2018 Primetime Emmy
& James Beard Award Winner

In All Fairness, Chicken Would Not Have Been Much of a Distraction Anyway

In All Fairness, Chicken Would Not Have Been Much of a Distraction Anyway

Brains Breakfast-Style in Karachi

My father liked to tell us this story when we were children: a fellow doctor was visiting some exotic country (I forget where) and was invited to a dinner. His hosts placed a monkey’s head before him—brains, eyeballs and all—and told him, “It is our tradition to serve our guest of honor this delicacy.” The young doctor’s stomach quaked. All eyes—including the monkey’s—were on him. “Where I am from, it is a tradition to honor your hosts by asking them to eat such a delicacy first,” he replied. As the story goes, the hosts were overjoyed, everyone felt suitably honored, and the dinner was a success.

We were taught to eat—and loudly appreciate—whatever a host put on our plates. There were two rules we had to abide by. The first was simple: don’t insult someone by refusing the food or drink they offer you. The second was trickier: eat the food, yes. Finish it? Certainly not. For instance, if you were given a glass of juice at someone’s house, you were to make sure you drank all but the last few gulps, leaving an inch or so of juice in the glass. “Gobble everything down and people will think you don’t get good food in your own home,” we were warned. “You don’t want people to think you are a bhooki (perpetually hungry or just plain greedy).”

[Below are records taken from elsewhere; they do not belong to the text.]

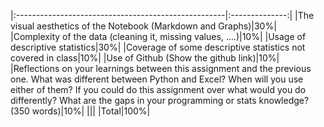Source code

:|:----------------------------------------------------|:--------------:|
|The visual aesthetics of the Notebook \(Markdown and Graphs\)|30%|
|Complexity of the data \(cleaning it, missing values, ….\)|10%|
|Usage of descriptive statistics|30%|
|Coverage of some descriptive statistics not covered in class|10%|
|Use of Github \(Show the github link\)|10%|
|Reflections on your learnings between this assignment and the previous one. What was different between Python and Excel? When will you use either of them?  If you could do this assignment over what would you do differently? What are the gaps in your programming or stats knowledge? \(350 words\)|10%|
|||
|Total|100%|
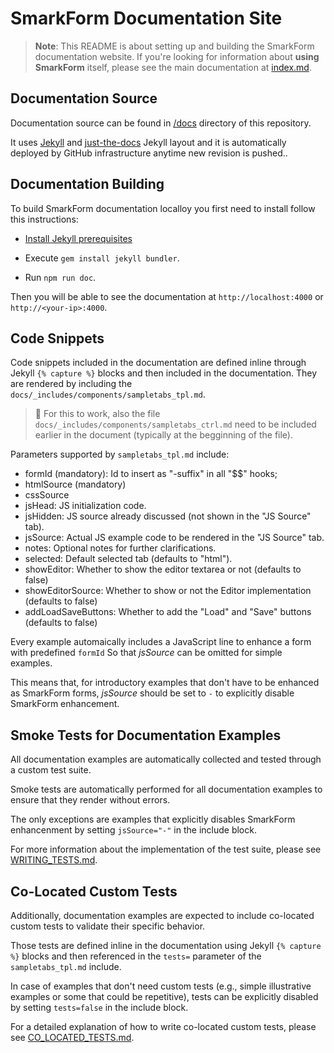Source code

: # SmarkForm Documentation Site

> **Note**: This README is about setting up and building the SmarkForm
> documentation website. If you're looking for information about **using
> SmarkForm** itself, please see the main documentation at
> [index.md](index.md).


## Documentation Source

Documentation source can be found in [/docs](/docs) directory of this
repository.

It uses [Jekyll](https://jekyllrb.com/) and
[just-the-docs](https://just-the-docs.github.io/just-the-docs/) Jekyll layout
and it is automatically deployed by GitHub infrastructure anytime new revision
is pushed..


## Documentation Building

To build SmarkForm documentation localloy you first need to install follow this
instructions:

  * [Install Jekyll prerequisites](https://jekyllrb.com/docs/installation/)

  * Execute `gem install jekyll bundler`.

  * Run `npm run doc`.

Then you will be able to see the documentation at `http://localhost:4000` or
`http://<your-ip>:4000`.


## Code Snippets

Code snippets included in the documentation are defined inline through Jekyll
`{% capture %}` blocks and then included in the documentation. They are
rendered by including the `docs/_includes/components/sampletabs_tpl.md`.

> 📌 For this to work, also the file
> `docs/_includes/components/sampletabs_ctrl.md` need to be included earlier in
> the document (typically at the begginning of the file).

Parameters supported by `sampletabs_tpl.md` include:

  * formId (mandatory): Id to insert as "-suffix" in all "$$" hooks;
  * htmlSource (mandatory)
  * cssSource
  * jsHead: JS initialization code.
  * jsHidden: JS source already discussed (not shown in the "JS Source" tab).
  * jsSource: Actual JS example code to be rendered in the "JS Source" tab.
  * notes: Optional notes for further clarifications.
  * selected: Default selected tab (defaults to "html").
  * showEditor: Whether to show the editor textarea or not (defaults to false)
  * showEditorSource: Whether to show or not the Editor implementation (defaults to false)
  * addLoadSaveButtons: Whether to add the "Load" and "Save" buttons (defaults to false)

Every example automaically includes a JavaScript line to enhance a form with
predefined `formId` So that *jsSource* can be omitted for simple examples.

This means that, for introductory examples that don't have to be enhanced as
SmarkForm forms, *jsSource* should be set to `-` to explicitly disable
SmarkForm enhancement.


## Smoke Tests for Documentation Examples

All documentation examples are automatically collected and tested through a
custom test suite.

Smoke tests are automatically performed for all documentation examples to ensure
that they render without errors.

The only exceptions are examples that explicitly disables SmarkForm
enhancenment by setting `jsSource="-"` in the include block.

For more information about the implementation of the test suite, please see
[WRITING_TESTS.md](WRITING_TESTS.md).


## Co-Located Custom Tests

Additionally, documentation examples are expected to include co-located custom
tests to validate their specific behavior.

Those tests are defined inline in the documentation using Jekyll
`{% capture %}` blocks and then referenced in the `tests=` parameter of the
`sampletabs_tpl.md` include.

In case of examples that don't need custom tests (e.g., simple illustrative
examples or some that could be repetitive), tests can be explicitly disabled by
setting `tests=false` in the include block.

For a detailed explanation of how to write co-located custom tests, please see
[CO_LOCATED_TESTS.md](CO_LOCATED_TESTS.md).





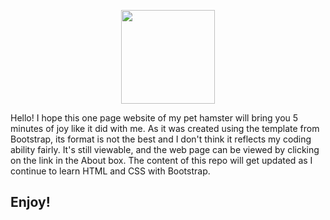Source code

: <p align="center">
  <img src="https://media.giphy.com/media/BCdf4zEKu9A7UM7vrU/giphy.gif" width="150" height="150"/>
</p>

Hello! I hope this one page website of my pet hamster will bring you 5 minutes of joy like it did with me. As it was created using the template from Bootstrap, its format is not the best and I don't think it reflects my coding ability fairly. It's still viewable, and the web page can be viewed by clicking on the link in the About box. The content of this repo will get updated as I continue to learn HTML and CSS with Bootstrap.
## Enjoy!
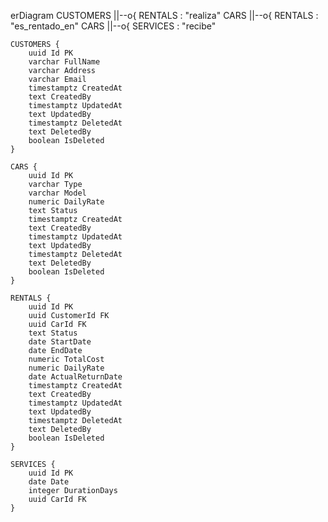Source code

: erDiagram
    CUSTOMERS ||--o{ RENTALS : "realiza"
    CARS ||--o{ RENTALS : "es_rentado_en"
    CARS ||--o{ SERVICES : "recibe"

    CUSTOMERS {
        uuid Id PK
        varchar FullName
        varchar Address
        varchar Email
        timestamptz CreatedAt
        text CreatedBy
        timestamptz UpdatedAt
        text UpdatedBy
        timestamptz DeletedAt
        text DeletedBy
        boolean IsDeleted
    }

    CARS {
        uuid Id PK
        varchar Type
        varchar Model
        numeric DailyRate
        text Status
        timestamptz CreatedAt
        text CreatedBy
        timestamptz UpdatedAt
        text UpdatedBy
        timestamptz DeletedAt
        text DeletedBy
        boolean IsDeleted
    }

    RENTALS {
        uuid Id PK
        uuid CustomerId FK
        uuid CarId FK
        text Status
        date StartDate
        date EndDate
        numeric TotalCost
        numeric DailyRate
        date ActualReturnDate
        timestamptz CreatedAt
        text CreatedBy
        timestamptz UpdatedAt
        text UpdatedBy
        timestamptz DeletedAt
        text DeletedBy
        boolean IsDeleted
    }

    SERVICES {
        uuid Id PK
        date Date
        integer DurationDays
        uuid CarId FK
    }


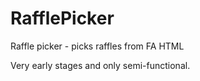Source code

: # RafflePicker
Raffle picker - picks raffles from FA HTML

Very early stages and only semi-functional.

I’m 30 now, but these rules have remained with me. Pakistanis can be unfailingly generous, especially when they do not have the means to be so. Cups of milky tea with a sheet of crinkled malai on top, full glasses of lassi, skinny tangles of ghevar (like jalebis, but sweeter) served deep-fried on newspapers, plates of Shinwari tikka and grilled mutton chops: these are just a few of the offerings made by those I’ve met in my work as a reporter. It doesn’t matter that I don’t drink tea or the mutton chops left my (vegetarian until then) colleague with a heaving stomach well into the next day. The rules still apply.

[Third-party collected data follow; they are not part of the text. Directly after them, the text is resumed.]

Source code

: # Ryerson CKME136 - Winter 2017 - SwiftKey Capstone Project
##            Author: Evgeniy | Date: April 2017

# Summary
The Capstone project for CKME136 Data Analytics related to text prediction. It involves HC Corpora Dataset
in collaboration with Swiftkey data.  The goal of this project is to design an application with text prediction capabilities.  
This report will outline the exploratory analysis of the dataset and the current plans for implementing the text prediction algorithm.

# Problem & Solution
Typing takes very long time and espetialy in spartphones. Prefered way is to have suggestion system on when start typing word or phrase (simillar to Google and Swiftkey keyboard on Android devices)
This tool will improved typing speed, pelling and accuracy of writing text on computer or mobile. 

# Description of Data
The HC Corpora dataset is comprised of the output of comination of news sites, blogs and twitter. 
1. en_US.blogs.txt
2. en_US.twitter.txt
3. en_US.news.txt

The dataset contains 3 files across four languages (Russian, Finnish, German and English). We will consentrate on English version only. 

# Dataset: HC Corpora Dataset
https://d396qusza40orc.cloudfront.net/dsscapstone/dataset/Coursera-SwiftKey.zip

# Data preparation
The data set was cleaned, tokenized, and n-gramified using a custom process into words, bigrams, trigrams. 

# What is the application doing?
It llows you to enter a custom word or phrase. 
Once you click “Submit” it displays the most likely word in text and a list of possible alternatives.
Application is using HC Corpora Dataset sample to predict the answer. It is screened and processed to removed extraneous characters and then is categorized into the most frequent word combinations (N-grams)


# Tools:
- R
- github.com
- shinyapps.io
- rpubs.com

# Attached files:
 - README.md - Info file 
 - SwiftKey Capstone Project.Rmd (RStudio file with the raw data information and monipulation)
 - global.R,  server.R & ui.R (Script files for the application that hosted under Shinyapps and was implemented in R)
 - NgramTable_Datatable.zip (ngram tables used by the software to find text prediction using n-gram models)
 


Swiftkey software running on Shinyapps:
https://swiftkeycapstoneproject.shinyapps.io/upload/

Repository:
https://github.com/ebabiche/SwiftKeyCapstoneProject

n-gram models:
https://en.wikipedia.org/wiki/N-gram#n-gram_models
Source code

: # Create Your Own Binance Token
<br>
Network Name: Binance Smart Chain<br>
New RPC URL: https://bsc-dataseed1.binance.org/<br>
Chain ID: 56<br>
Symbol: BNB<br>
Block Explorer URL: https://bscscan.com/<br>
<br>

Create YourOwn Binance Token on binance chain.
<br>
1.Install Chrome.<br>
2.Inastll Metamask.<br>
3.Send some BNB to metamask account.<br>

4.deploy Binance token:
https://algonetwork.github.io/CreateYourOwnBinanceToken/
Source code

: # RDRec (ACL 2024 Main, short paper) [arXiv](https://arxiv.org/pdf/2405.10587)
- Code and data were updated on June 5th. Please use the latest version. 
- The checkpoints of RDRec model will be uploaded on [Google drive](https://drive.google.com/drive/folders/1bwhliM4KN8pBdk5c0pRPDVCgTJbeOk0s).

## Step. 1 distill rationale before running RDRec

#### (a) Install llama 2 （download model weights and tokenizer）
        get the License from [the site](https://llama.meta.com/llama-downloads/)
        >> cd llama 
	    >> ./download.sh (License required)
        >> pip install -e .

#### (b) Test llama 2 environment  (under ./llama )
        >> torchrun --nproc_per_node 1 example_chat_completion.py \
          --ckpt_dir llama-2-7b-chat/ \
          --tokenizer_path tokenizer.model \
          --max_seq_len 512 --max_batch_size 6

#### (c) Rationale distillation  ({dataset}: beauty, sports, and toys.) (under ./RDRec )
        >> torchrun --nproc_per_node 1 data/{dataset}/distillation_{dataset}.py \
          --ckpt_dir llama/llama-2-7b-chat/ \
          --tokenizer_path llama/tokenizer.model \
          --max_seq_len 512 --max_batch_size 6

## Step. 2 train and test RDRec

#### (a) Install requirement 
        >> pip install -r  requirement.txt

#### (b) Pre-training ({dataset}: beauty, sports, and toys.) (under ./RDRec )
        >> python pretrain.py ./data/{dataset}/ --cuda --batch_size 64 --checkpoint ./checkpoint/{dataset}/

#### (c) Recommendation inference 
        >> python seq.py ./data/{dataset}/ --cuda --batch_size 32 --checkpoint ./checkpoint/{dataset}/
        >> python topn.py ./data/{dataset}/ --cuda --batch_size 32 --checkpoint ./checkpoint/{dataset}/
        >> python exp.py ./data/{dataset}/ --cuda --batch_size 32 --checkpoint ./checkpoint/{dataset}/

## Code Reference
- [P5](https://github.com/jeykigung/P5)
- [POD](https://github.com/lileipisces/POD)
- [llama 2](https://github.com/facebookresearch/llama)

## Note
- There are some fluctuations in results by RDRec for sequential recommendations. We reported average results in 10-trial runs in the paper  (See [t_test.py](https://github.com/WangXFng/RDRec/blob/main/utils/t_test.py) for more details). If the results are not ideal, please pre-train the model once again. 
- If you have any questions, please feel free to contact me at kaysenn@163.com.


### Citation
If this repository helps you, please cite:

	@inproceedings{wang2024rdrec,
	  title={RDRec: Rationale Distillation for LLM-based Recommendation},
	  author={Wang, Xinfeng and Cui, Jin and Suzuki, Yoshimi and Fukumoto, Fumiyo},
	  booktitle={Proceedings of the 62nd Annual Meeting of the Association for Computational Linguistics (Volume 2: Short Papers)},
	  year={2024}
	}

Last week I interviewed Tariq, who learned to cook from his father more than 50 years ago. After we were done chatting, he insisted on cooking for me. “Brains,” he said. “Tell me how you like them done.” Maghaz, or brains, don’t come cheap—at most supermarkets, an apple-sized goat’s brain will cost 130 rupees ($1.23)—and brain masala is the dish you serve at an Eid breakfast or a brunch, the calorie- and cholesterol-soaked treat in a decadent morning meal. At Tariq’s café, brain masala costs 380 rupees ($3.60), but restaurants in Karachi usually charge between 500-850 rupees ($4.74-$8.06). “Brains with heart and kidneys, brains with chops, brains with chicken, brains in nihari or brains breakfast-style?” Tariq prompted. I had never eaten brains. I paused.

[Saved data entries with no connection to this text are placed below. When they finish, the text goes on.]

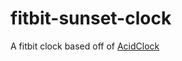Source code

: # fitbit-sunset-clock
A fitbit clock based off of [AcidClock](https://github.com/anha1/fitbit-acidclock)
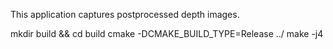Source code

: This application captures postprocessed depth images.

mkdir build && cd build
cmake -DCMAKE_BUILD_TYPE=Release ../
make -j4

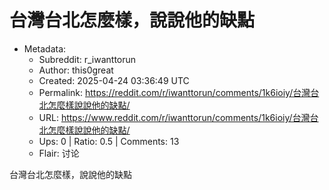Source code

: # 台灣台北怎麼樣，說說他的缺點

- Metadata:
  - Subreddit: r_iwanttorun
  - Author: this0great
  - Created: 2025-04-24 03:36:49 UTC
  - Permalink: https://reddit.com/r/iwanttorun/comments/1k6ioiy/台灣台北怎麼樣說說他的缺點/
  - URL: https://www.reddit.com/r/iwanttorun/comments/1k6ioiy/台灣台北怎麼樣說說他的缺點/
  - Ups: 0 | Ratio: 0.5 | Comments: 13
  - Flair: 讨论


台灣台北怎麼樣，說說他的缺點

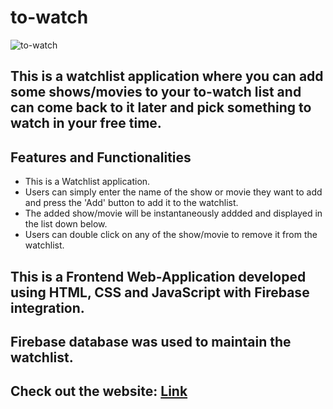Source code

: # to-watch 

![to-watch](https://github.com/Living-Hell/to-watch/assets/74912161/04b3aad4-6f9d-41cf-9dd7-a22a39bad5b6)

## This is a watchlist application where you can add some shows/movies to your to-watch list and can come back to it later and pick something to watch in your free time.

## Features and Functionalities
  * This is a Watchlist application.
  * Users can simply enter the name of the show or movie they want to add and press the 'Add' button to add it to the watchlist.
  * The added show/movie will be instantaneously addded and displayed in the list down below.
  * Users can double click on any of the show/movie to remove it from the watchlist.
  
## This is a Frontend Web-Application developed using HTML, CSS and JavaScript with Firebase integration.
## Firebase database was used to maintain the watchlist.

## Check out the website: [Link](https://lh-watchlist.netlify.app/)
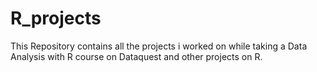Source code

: # R_projects
This Repository contains all the projects i worked on while taking a Data Analysis with R course on Dataquest and other projects on R.
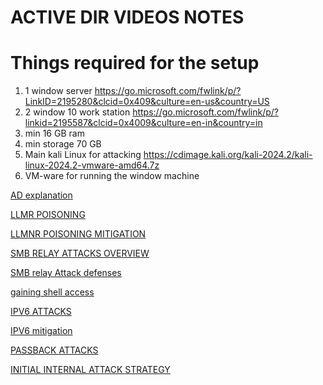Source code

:# ACTIVE DIR VIDEOS NOTES

# Things required for the setup

1. 1 window server https://go.microsoft.com/fwlink/p/?LinkID=2195280&clcid=0x409&culture=en-us&country=US
2. 2 window 10 work station  https://go.microsoft.com/fwlink/p/?linkid=2195587&clcid=0x4009&culture=en-in&country=in
3. min 16 GB ram
4. min storage 70 GB
5. Main kali Linux for attacking https://cdimage.kali.org/kali-2024.2/kali-linux-2024.2-vmware-amd64.7z
6. VM-ware for running the window machine 

[AD explanation ](https://www.notion.so/AD-explanation-9c7444b5194a467ebf50e73a4b7a733f?pvs=21)

[LLMR POISONING ](https://www.notion.so/LLMR-POISONING-8c74fd4d6eb74668b336f095a0301579?pvs=21)

[LLMNR POISONING MITIGATION](https://www.notion.so/LLMNR-POISONING-MITIGATION-95ff56ee91a04542a52241e8e136f97a?pvs=21)

[SMB RELAY ATTACKS OVERVIEW ](https://www.notion.so/SMB-RELAY-ATTACKS-OVERVIEW-cb620737e86c49679f8bd17eb83110d4?pvs=21)

[SMB relay Attack defenses ](https://www.notion.so/SMB-relay-Attack-defenses-270fd1de20534ff08a12a03ce9c25093?pvs=21)

[gaining shell access](https://www.notion.so/gaining-shell-access-77e57ad21ec44e17b431092be68c8eb5?pvs=21)

[IPV6 ATTACKS](https://www.notion.so/IPV6-ATTACKS-b265277ea4d04c908551eb03232654ad?pvs=21)

[IPV6 mitigation ](https://www.notion.so/IPV6-mitigation-13955a345e094c51b4950d17ae6c4404?pvs=21)

[PASSBACK ATTACKS](https://www.notion.so/PASSBACK-ATTACKS-47ab34cb1fb04759b2c96d16a1a5a9d4?pvs=21)

[INITIAL INTERNAL ATTACK STRATEGY ](https://www.notion.so/INITIAL-INTERNAL-ATTACK-STRATEGY-8cd30de212b34ce99d3013fffb86c0d1?pvs=21)
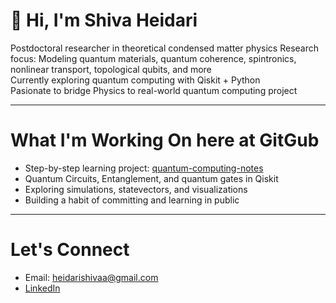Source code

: # 👋 Hi, I'm Shiva Heidari

 Postdoctoral researcher in theoretical condensed matter physics
 Research focus: Modeling quantum materials, quantum coherence, spintronics, nonlinear transport, topological qubits, and more  
 Currently exploring quantum computing with Qiskit + Python  
 Pasionate to bridge Physics to real-world quantum computing project

---

# What I'm Working On here at GitGub

- Step-by-step learning project: [quantum-computing-notes](https://github.com/Shiva-Heidari/quantum-computing-notes)  
- Quantum Circuits, Entanglement, and quantum gates in Qiskit  
- Exploring simulations, statevectors, and visualizations  
- Building a habit of committing and learning in public

---

# Let's Connect
- Email: heidarishivaa@gmail.com  
- [LinkedIn](https://www.linkedin.com/in/shiva-heidari)  
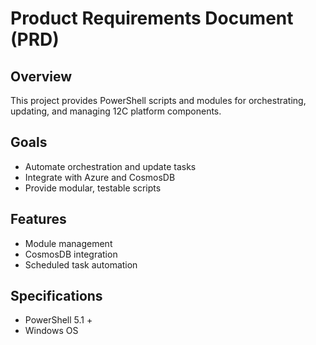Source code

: # Product Requirements Document (PRD)

## Overview
This project provides PowerShell scripts and modules for orchestrating, updating, and managing 12C platform components.

## Goals
- Automate orchestration and update tasks
- Integrate with Azure and CosmosDB
- Provide modular, testable scripts

## Features
- Module management
- CosmosDB integration
- Scheduled task automation

## Specifications
- PowerShell 5.1 +
- Windows OS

Tariq made the call: breakfast-style means the brain will be the star and I wouldn’t be distracted by anything else on the plate. No chicken, no mutton nihari, just brains. He tipped two pink, heart-shaped brains into a wok and blanched them until a white foam bubbled up. “The fat,” Tariq pointed out. A tikki—a serving of butter the size of my fist—went into the wok, and Tariq smeared the tikki’s waxed paper wrap against the wok’s sides, the heat lifting off any leftover streaks of butter. A red masala paste, tomatoes, onions, green peppers, ginger, and garlic followed. The key to a good brain masala is consistency. The maghaz must be creamy, but textured like crème caramel that hasn’t fully set, Tariq explained to me. “I’ll leave it chunky for you,” he said as he gently nudged the simmering brains. They fell apart.

Tariq ladled the maghaz and its brown fish curry-smelling juices into a plate, and handed it to me with a stack of paper-thin rotis. “Eat up,” he said, smiling. “Its so good, I know you’ll wipe your plate clean.”